Filed under: österreichische Innenpolitik,linke Irrungen,Wahl ´08 — Patrick Minar @ 9:42 am

Nahezu alle Kommentatoren, vor allem ausländische, sind sich einig: Der vergangene Wahltag brachte einen gewaltigen Rechtsruck. Dieser Befund ist jedoch oberflächlich und bedient eher willkommene Klischees, als dass er eine tragfähige Analyse darstellen würde. Durch einen Blick zurück auf die Wahlresultate der zweiten Republik, lässt  sich die These vom „Rechtsruck“ nicht wirklich aufrechterhalten.

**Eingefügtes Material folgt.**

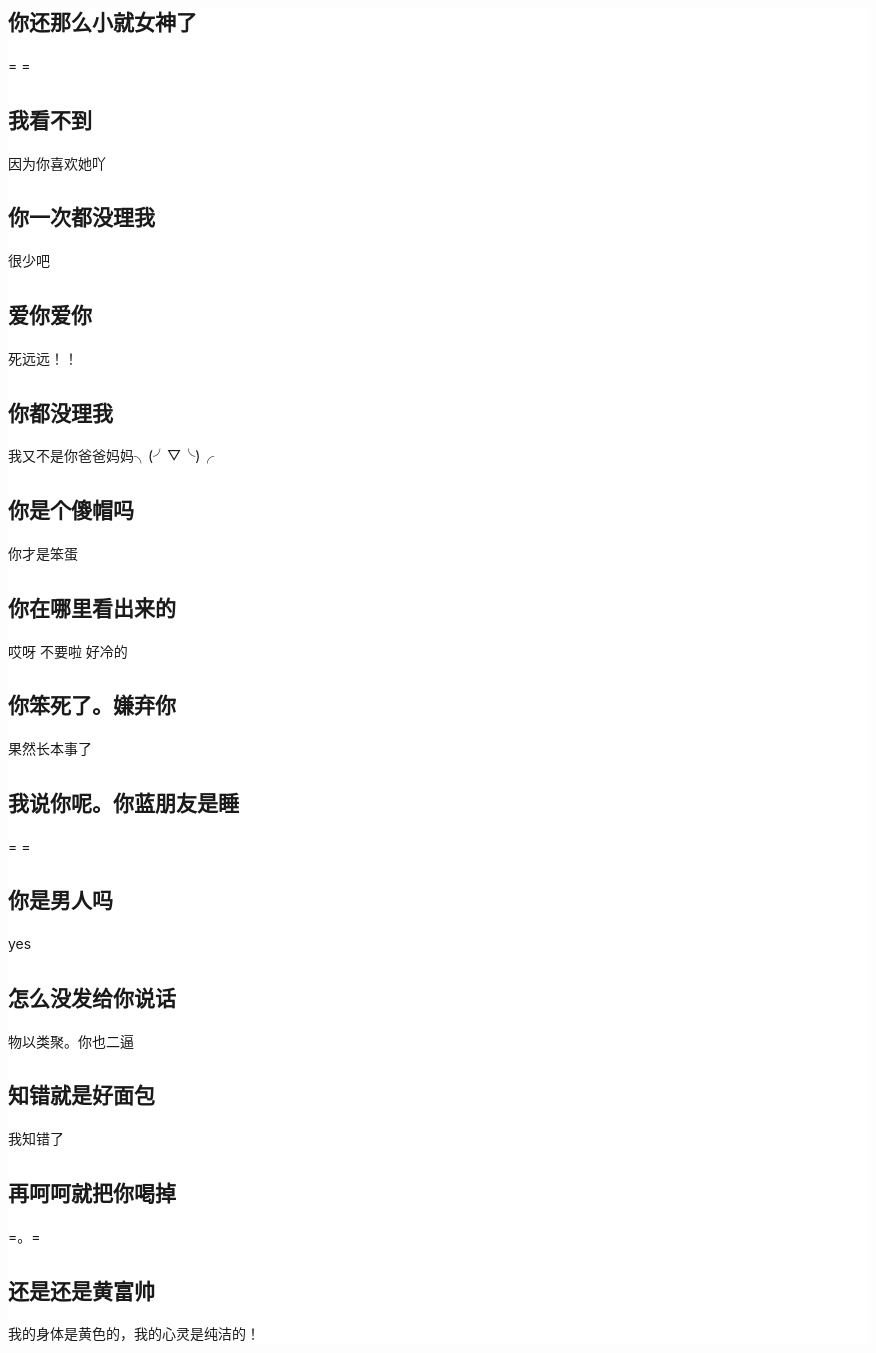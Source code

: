 ## 你还那么小就女神了
= =

## 我看不到
因为你喜欢她吖

## 你一次都没理我
很少吧

## 爱你爱你
死远远！！

## 你都没理我
我又不是你爸爸妈妈╮(╯▽╰)╭

## 你是个傻帽吗
你才是笨蛋

## 你在哪里看出来的
哎呀  不要啦 好冷的

## 你笨死了。嫌弃你
果然长本事了

## 我说你呢。你蓝朋友是睡
= =

## 你是男人吗
yes

## 怎么没发给你说话
物以类聚。你也二逼

## 知错就是好面包
我知错了

## 再呵呵就把你喝掉
=。=

## 还是还是黄富帅
我的身体是黄色的，我的心灵是纯洁的！
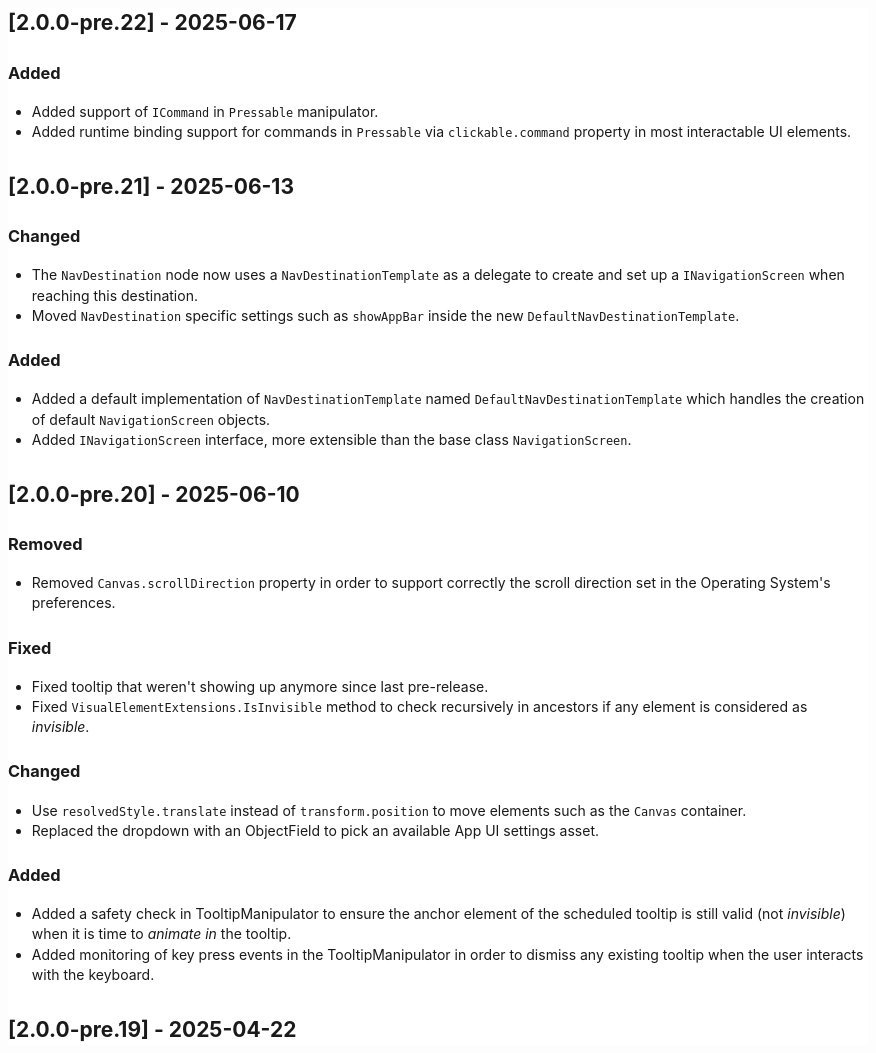 ## [2.0.0-pre.22] - 2025-06-17

### Added

- Added support of `ICommand` in `Pressable` manipulator.
- Added runtime binding support for commands in `Pressable` via `clickable.command` property in most interactable UI elements.

## [2.0.0-pre.21] - 2025-06-13

### Changed

- The `NavDestination` node now uses a `NavDestinationTemplate` as a delegate to create and set up a `INavigationScreen` when reaching this destination.
- Moved `NavDestination` specific settings such as `showAppBar` inside the new `DefaultNavDestinationTemplate`.

### Added

- Added a default implementation of `NavDestinationTemplate` named `DefaultNavDestinationTemplate` which handles the creation of default `NavigationScreen` objects.
- Added `INavigationScreen` interface, more extensible than the base class `NavigationScreen`.

## [2.0.0-pre.20] - 2025-06-10

### Removed

- Removed `Canvas.scrollDirection` property in order to support correctly the scroll direction set in the Operating System's preferences.

### Fixed

- Fixed tooltip that weren't showing up anymore since last pre-release.
- Fixed `VisualElementExtensions.IsInvisible` method to check recursively in ancestors if any element is considered as _invisible_.

### Changed

- Use `resolvedStyle.translate` instead of `transform.position` to move elements such as the `Canvas` container.
- Replaced the dropdown with an ObjectField to pick an available App UI settings asset.

### Added

- Added a safety check in TooltipManipulator to ensure the anchor element of the scheduled tooltip is still valid (not _invisible_) when it is time to _animate in_ the tooltip.
- Added monitoring of key press events in the TooltipManipulator in order to dismiss any existing tooltip when the user interacts with the keyboard.

## [2.0.0-pre.19] - 2025-04-22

Es ist mittlerweile politisches Allgemeinwissen, dass es keine starren politischen Lager mehr gibt. Die Erosion der großen Wählerblöcke und die Abnahme von Stammwählern haben zu einem enormen Anstieg unentschlossener Wähler geführt, die immer später ihre Wahlentscheidung treffen. Das hat schon alles seine Richtigkeit. Übersehen wird dabei jedoch das Wahlverhalten der Österreicher über einen längeren Zeitraum hinweg. Betrachtet man die Wahlergebnisse seit 1945, erkennt man klar, dass es mit Ausnahme der drei absoluten Mehrheiten durch Bruno Kreisky 1971, ´75 und ´79, immer eine relativ konstante Stimmen- und Mandatsmehrheit rechts der Mitte gab und nach wie vor gibt. Stimmenmäßig hat sich diese Mehrheit zwischen 50,8 und 57,9 Prozent bewegt, in Mandaten zwischen 93 und 106 (vor der Wahlrechtsreform 1971 zwischen 85 und 91 Mandaten). Auch die Relation der Mandate zwischen den Parteien ist nicht so außergewöhnlich, wie viele heute tun, gab es doch beispielsweise 1999 bereits einen Mandatsgleichstand zwischen ÖVP und FPÖ. Somit ist das Wahlergebnis eher nur als eine Umschichtung innerhalb einer ziemlich stabilen rechten Mehrheit zu deuten, denn als tatsächlicher Rechtsruck der Wählerschaft.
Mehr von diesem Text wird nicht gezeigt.